Research Group Christian Münz

Keywords

Epstein Barr virus (EBV), Kaposi sarcoma associated herpesvirus (KSHV), natural killer cells, humanized mice, autophagy

Summary & Mission statement

We try to understand the comprehensive immune control against the human oncogenic -herpesviruses EBV and KSHV. We aim to re-install this immune control in patients with the respective virus-associated malignancies by vaccination and to harness the components of this immune control against other tumors.

Overview

The human oncogenic  y-herpesviruses EBV and KSHV are each associated with around 1-2% of all tumors in patients. Their seroprevalence in the adult human population is, however, much higher with close to 100% for EBV worldwide and more than 50% for KSHV in regions of Subsaharan Africa.
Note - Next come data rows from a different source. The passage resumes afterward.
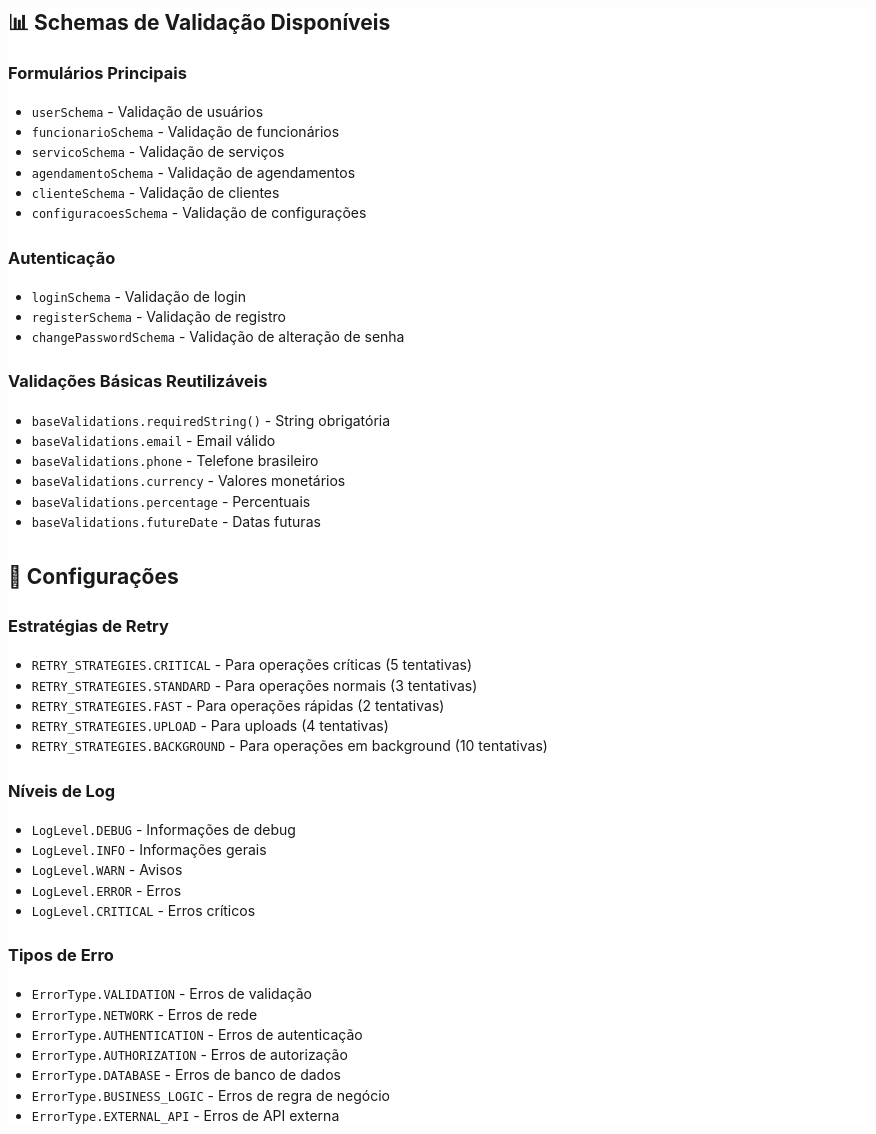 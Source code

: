 ## 📊 Schemas de Validação Disponíveis

### Formulários Principais

- `userSchema` - Validação de usuários
- `funcionarioSchema` - Validação de funcionários
- `servicoSchema` - Validação de serviços
- `agendamentoSchema` - Validação de agendamentos
- `clienteSchema` - Validação de clientes
- `configuracoesSchema` - Validação de configurações

### Autenticação

- `loginSchema` - Validação de login
- `registerSchema` - Validação de registro
- `changePasswordSchema` - Validação de alteração de senha

### Validações Básicas Reutilizáveis

- `baseValidations.requiredString()` - String obrigatória
- `baseValidations.email` - Email válido
- `baseValidations.phone` - Telefone brasileiro
- `baseValidations.currency` - Valores monetários
- `baseValidations.percentage` - Percentuais
- `baseValidations.futureDate` - Datas futuras

## 🔧 Configurações

### Estratégias de Retry

- `RETRY_STRATEGIES.CRITICAL` - Para operações críticas (5 tentativas)
- `RETRY_STRATEGIES.STANDARD` - Para operações normais (3 tentativas)
- `RETRY_STRATEGIES.FAST` - Para operações rápidas (2 tentativas)
- `RETRY_STRATEGIES.UPLOAD` - Para uploads (4 tentativas)
- `RETRY_STRATEGIES.BACKGROUND` - Para operações em background (10 tentativas)

### Níveis de Log

- `LogLevel.DEBUG` - Informações de debug
- `LogLevel.INFO` - Informações gerais
- `LogLevel.WARN` - Avisos
- `LogLevel.ERROR` - Erros
- `LogLevel.CRITICAL` - Erros críticos

### Tipos de Erro

- `ErrorType.VALIDATION` - Erros de validação
- `ErrorType.NETWORK` - Erros de rede
- `ErrorType.AUTHENTICATION` - Erros de autenticação
- `ErrorType.AUTHORIZATION` - Erros de autorização
- `ErrorType.DATABASE` - Erros de banco de dados
- `ErrorType.BUSINESS_LOGIC` - Erros de regra de negócio
- `ErrorType.EXTERNAL_API` - Erros de API externa
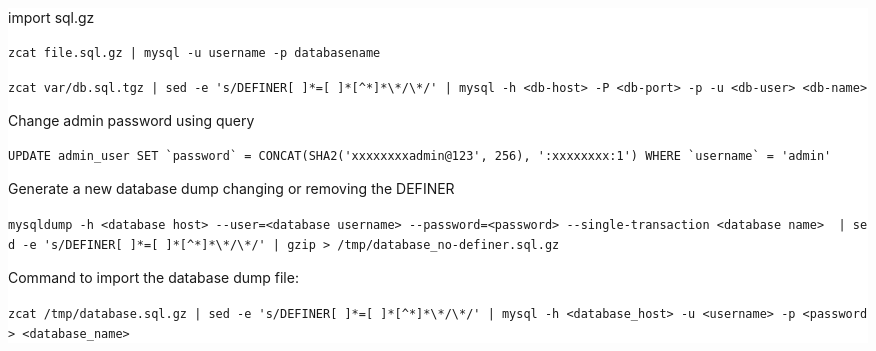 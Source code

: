 import sql.gz
```
zcat file.sql.gz | mysql -u username -p databasename 
```

```
zcat var/db.sql.tgz | sed -e 's/DEFINER[ ]*=[ ]*[^*]*\*/\*/' | mysql -h <db-host> -P <db-port> -p -u <db-user> <db-name>
```


Change admin password using query
```
UPDATE admin_user SET `password` = CONCAT(SHA2('xxxxxxxxadmin@123', 256), ':xxxxxxxx:1') WHERE `username` = 'admin'
```
Generate a new database dump changing or removing the DEFINER
```
mysqldump -h <database host> --user=<database username> --password=<password> --single-transaction <database name>  | sed -e 's/DEFINER[ ]*=[ ]*[^*]*\*/\*/' | gzip > /tmp/database_no-definer.sql.gz
```

Command to import the database dump file:

```
zcat /tmp/database.sql.gz | sed -e 's/DEFINER[ ]*=[ ]*[^*]*\*/\*/' | mysql -h <database_host> -u <username> -p <password> <database_name>
```


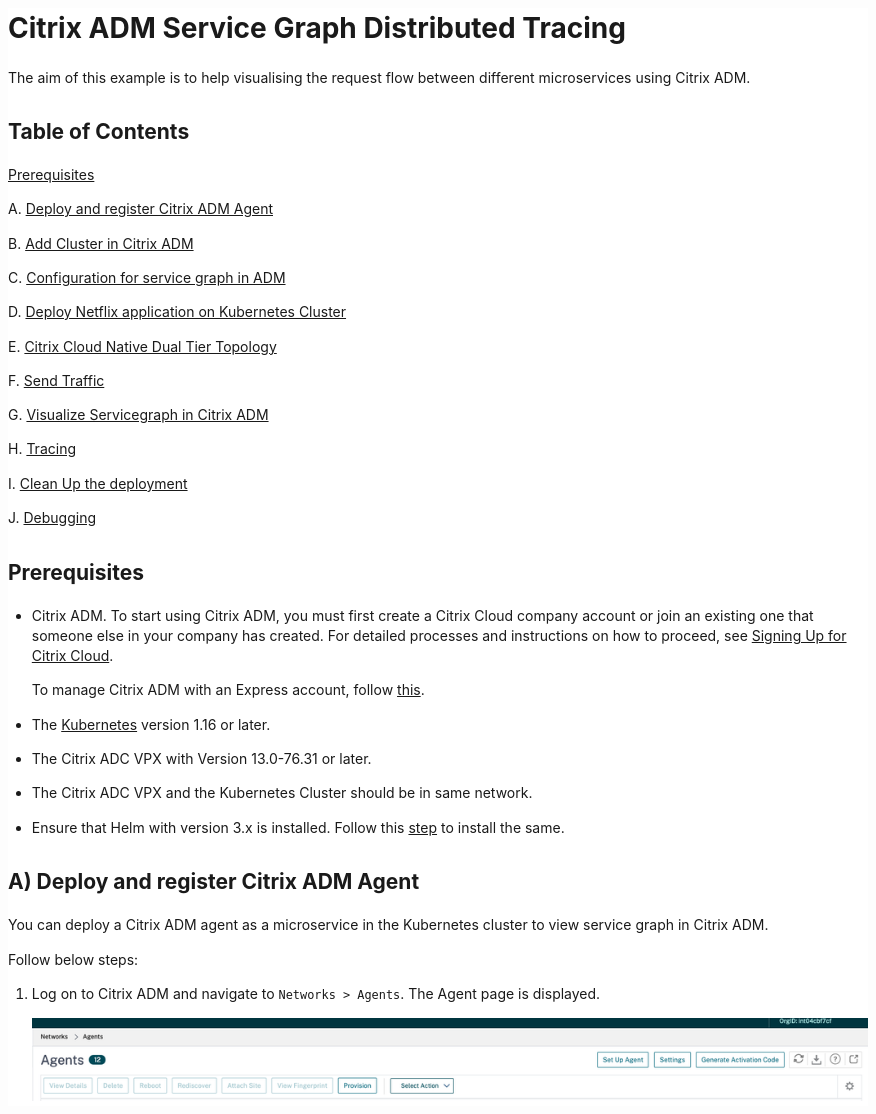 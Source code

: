 
# Citrix ADM Service Graph Distributed Tracing

The aim of this example is to help visualising the request flow between different microservices using Citrix ADM.

## Table of Contents

   [Prerequisites](#prerequisite)

  A. [Deploy and register Citrix ADM Agent](#deploy-register-citrix-adm-agent)

  B. [Add Cluster in Citrix ADM](#register-adm-agent)

  C. [Configuration for service graph in ADM](#config-adm)

  D. [Deploy Netflix application on Kubernetes Cluster ](#deploy-application)

  E. [Citrix Cloud Native Dual Tier Topology ](#deploy-citrix-cloud-native-stack)

  F. [Send Traffic](#send-traffic)

  G. [Visualize Servicegraph in Citrix ADM](#servicegraph)

  H. [Tracing](#trace)

  I. [Clean Up the deployment](#clean-up)

  J. [Debugging](#debugging)

## <a name="prerequisite">Prerequisites</a>
 - Citrix ADM. To start using Citrix ADM, you must first create a Citrix Cloud company account or join an existing one that someone else in your company has created. For detailed processes and instructions on how to proceed, see [Signing Up for Citrix Cloud](https://docs.citrix.com/en-us/citrix-cloud/overview/signing-up-for-citrix-cloud/signing-up-for-citrix-cloud). 

    To manage Citrix ADM with an Express account, follow [this](https://docs.citrix.com/en-us/citrix-application-delivery-management-service/getting-started.html#install-an-agent-as-a-microservice).

 - The [Kubernetes](https://kubernetes.io/) version 1.16 or later.
 - The Citrix ADC VPX with Version 13.0-76.31 or later.
 - The Citrix ADC VPX and the Kubernetes Cluster should be in same network.
 - Ensure that Helm with version 3.x is installed. Follow this [step](https://github.com/citrix/citrix-helm-charts/blob/master/Helm_Installation_version_3.md) to install the same.

## <a name="deploy-register-citrix-adm-agent">A) Deploy and register Citrix ADM Agent</a>
You can deploy a Citrix ADM agent as a microservice in the Kubernetes cluster to view service graph in Citrix ADM. 

Follow below steps:

 1. Log on to Citrix ADM and navigate to `Networks > Agents`. The Agent page is displayed.

    ![](images/setup-agent.png)
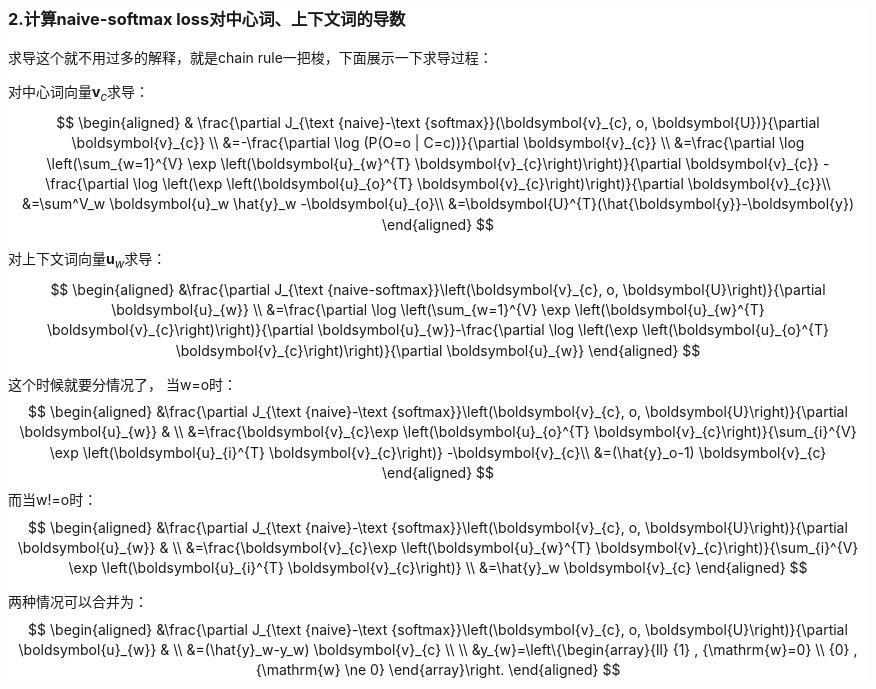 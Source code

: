 ### 2.计算naive-softmax loss对中心词、上下文词的导数
求导这个就不用过多的解释，就是chain rule一把梭，下面展示一下求导过程：


对中心词向量$\boldsymbol{v}_c$求导：
$$
\begin{aligned}
& \frac{\partial J_{\text {naive}-\text {softmax}}(\boldsymbol{v}_{c}, o, \boldsymbol{U})}{\partial \boldsymbol{v}_{c}} \\
&=-\frac{\partial \log (P(O=o | C=c))}{\partial \boldsymbol{v}_{c}} \\
&=\frac{\partial \log \left(\sum_{w=1}^{V} \exp \left(\boldsymbol{u}_{w}^{T} \boldsymbol{v}_{c}\right)\right)}{\partial \boldsymbol{v}_{c}} -\frac{\partial \log \left(\exp \left(\boldsymbol{u}_{o}^{T} \boldsymbol{v}_{c}\right)\right)}{\partial \boldsymbol{v}_{c}}\\
&=\sum^V_w \boldsymbol{u}_w \hat{y}_w -\boldsymbol{u}_{o}\\
&=\boldsymbol{U}^{T}(\hat{\boldsymbol{y}}-\boldsymbol{y})
\end{aligned}
$$

对上下文词向量$\boldsymbol{u}_w$求导：
$$
\begin{aligned}
&\frac{\partial J_{\text {naive-softmax}}\left(\boldsymbol{v}_{c}, o, \boldsymbol{U}\right)}{\partial \boldsymbol{u}_{w}} \\
&=\frac{\partial \log \left(\sum_{w=1}^{V} \exp \left(\boldsymbol{u}_{w}^{T} \boldsymbol{v}_{c}\right)\right)}{\partial \boldsymbol{u}_{w}}-\frac{\partial \log \left(\exp \left(\boldsymbol{u}_{o}^{T} \boldsymbol{v}_{c}\right)\right)}{\partial \boldsymbol{u}_{w}}
\end{aligned}
$$

这个时候就要分情况了，
当w=o时：
$$
\begin{aligned}
&\frac{\partial J_{\text {naive}-\text {softmax}}\left(\boldsymbol{v}_{c}, o, \boldsymbol{U}\right)}{\partial \boldsymbol{u}_{w}} & \\
&=\frac{\boldsymbol{v}_{c}\exp \left(\boldsymbol{u}_{o}^{T} \boldsymbol{v}_{c}\right)}{\sum_{i}^{V} \exp \left(\boldsymbol{u}_{i}^{T} \boldsymbol{v}_{c}\right)} -\boldsymbol{v}_{c}\\
&=(\hat{y}_o-1) \boldsymbol{v}_{c}
\end{aligned}
$$
而当w!=o时：
$$
\begin{aligned}
&\frac{\partial J_{\text {naive}-\text {softmax}}\left(\boldsymbol{v}_{c}, o, \boldsymbol{U}\right)}{\partial \boldsymbol{u}_{w}} & \\
&=\frac{\boldsymbol{v}_{c}\exp \left(\boldsymbol{u}_{w}^{T} \boldsymbol{v}_{c}\right)}{\sum_{i}^{V} \exp \left(\boldsymbol{u}_{i}^{T} \boldsymbol{v}_{c}\right)} \\
&=\hat{y}_w \boldsymbol{v}_{c}
\end{aligned}
$$

两种情况可以合并为：
$$
\begin{aligned}
&\frac{\partial J_{\text {naive}-\text {softmax}}\left(\boldsymbol{v}_{c}, o, \boldsymbol{U}\right)}{\partial \boldsymbol{u}_{w}} & \\
&=(\hat{y}_w-y_w) \boldsymbol{v}_{c}
\\
\\
&y_{w}=\left\{\begin{array}{ll}
{1} , {\mathrm{w}=0} \\
{0} , {\mathrm{w} \ne 0}
\end{array}\right.
\end{aligned}
$$
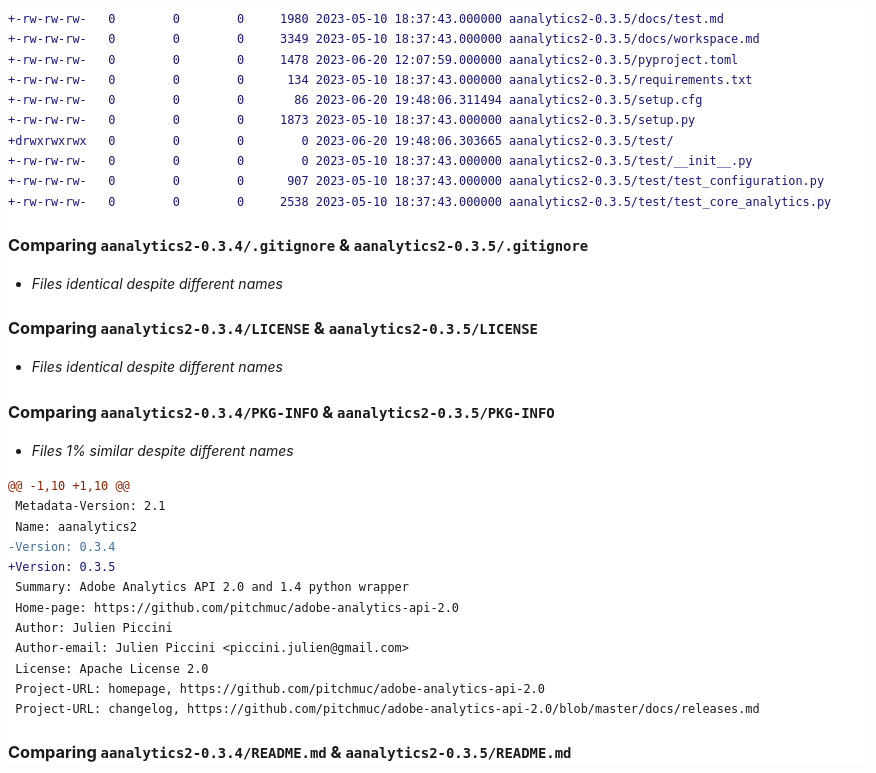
 ```diff
+-rw-rw-rw-   0        0        0     1980 2023-05-10 18:37:43.000000 aanalytics2-0.3.5/docs/test.md
+-rw-rw-rw-   0        0        0     3349 2023-05-10 18:37:43.000000 aanalytics2-0.3.5/docs/workspace.md
+-rw-rw-rw-   0        0        0     1478 2023-06-20 12:07:59.000000 aanalytics2-0.3.5/pyproject.toml
+-rw-rw-rw-   0        0        0      134 2023-05-10 18:37:43.000000 aanalytics2-0.3.5/requirements.txt
+-rw-rw-rw-   0        0        0       86 2023-06-20 19:48:06.311494 aanalytics2-0.3.5/setup.cfg
+-rw-rw-rw-   0        0        0     1873 2023-05-10 18:37:43.000000 aanalytics2-0.3.5/setup.py
+drwxrwxrwx   0        0        0        0 2023-06-20 19:48:06.303665 aanalytics2-0.3.5/test/
+-rw-rw-rw-   0        0        0        0 2023-05-10 18:37:43.000000 aanalytics2-0.3.5/test/__init__.py
+-rw-rw-rw-   0        0        0      907 2023-05-10 18:37:43.000000 aanalytics2-0.3.5/test/test_configuration.py
+-rw-rw-rw-   0        0        0     2538 2023-05-10 18:37:43.000000 aanalytics2-0.3.5/test/test_core_analytics.py
```

### Comparing `aanalytics2-0.3.4/.gitignore` & `aanalytics2-0.3.5/.gitignore`

 * *Files identical despite different names*

### Comparing `aanalytics2-0.3.4/LICENSE` & `aanalytics2-0.3.5/LICENSE`

 * *Files identical despite different names*

### Comparing `aanalytics2-0.3.4/PKG-INFO` & `aanalytics2-0.3.5/PKG-INFO`

 * *Files 1% similar despite different names*

```diff
@@ -1,10 +1,10 @@
 Metadata-Version: 2.1
 Name: aanalytics2
-Version: 0.3.4
+Version: 0.3.5
 Summary: Adobe Analytics API 2.0 and 1.4 python wrapper
 Home-page: https://github.com/pitchmuc/adobe-analytics-api-2.0
 Author: Julien Piccini
 Author-email: Julien Piccini <piccini.julien@gmail.com>
 License: Apache License 2.0
 Project-URL: homepage, https://github.com/pitchmuc/adobe-analytics-api-2.0
 Project-URL: changelog, https://github.com/pitchmuc/adobe-analytics-api-2.0/blob/master/docs/releases.md
```

### Comparing `aanalytics2-0.3.4/README.md` & `aanalytics2-0.3.5/README.md`
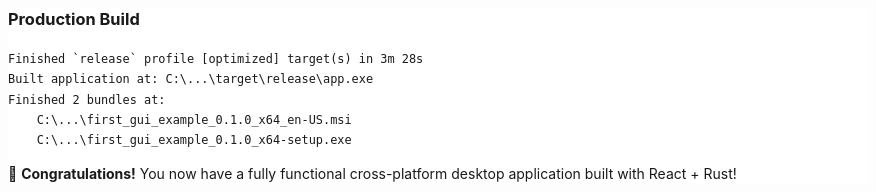 ### **Production Build**

```
Finished `release` profile [optimized] target(s) in 3m 28s
Built application at: C:\...\target\release\app.exe
Finished 2 bundles at:
    C:\...\first_gui_example_0.1.0_x64_en-US.msi
    C:\...\first_gui_example_0.1.0_x64-setup.exe
```

🎊 **Congratulations!** You now have a fully functional cross-platform desktop application built with React + Rust!
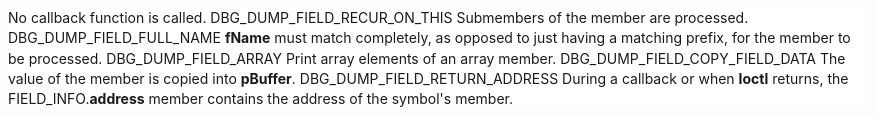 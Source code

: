 </td>
<td>
No callback function is called.

</td>
</tr>
<tr>
<td>
DBG_DUMP_FIELD_RECUR_ON_THIS

</td>
<td>
Submembers of the member are processed.

</td>
</tr>
<tr>
<td>
DBG_DUMP_FIELD_FULL_NAME

</td>
<td>
<b>fName</b> must match completely, as opposed to just having a matching prefix, for the member to be processed.  

</td>
</tr>
<tr>
<td>
DBG_DUMP_FIELD_ARRAY

</td>
<td>
Print array elements of an array member.

</td>
</tr>
<tr>
<td>
DBG_DUMP_FIELD_COPY_FIELD_DATA

</td>
<td>
The value of the member is copied into <b>pBuffer</b>.

</td>
</tr>
<tr>
<td>
DBG_DUMP_FIELD_RETURN_ADDRESS

</td>
<td>
During a callback or when <b>Ioctl</b> returns, the FIELD_INFO.<b>address</b> member contains the address of the symbol's member.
The tumorigenicity of these oncogenic viruses is immune controlled in most persistently infected individuals for life, constituting paradigms of comprehensive cell-mediated immune control of cancer cells.
We have characterized protective antigens of EBV that are now widely used in the currently tested vaccine candidates, implicated autophagy in the processing of these antigens for MHC presentation and established in vivo infection models for these two exclusively human lymphotropic viruses that recapitulate key features of tumor formation and immune control.
Our future studies aim to refine our understanding of the molecular mechanisms that ensure near perfect immune control of EBV and KSHV in most infected individuals, which of these components fail, when virus associated malignancies emerge and how comprehensive immune control could be re-installed in the respective cancer patients by vaccination. We aim to apply the lessons from these studies to immunotherapies of other human cancers.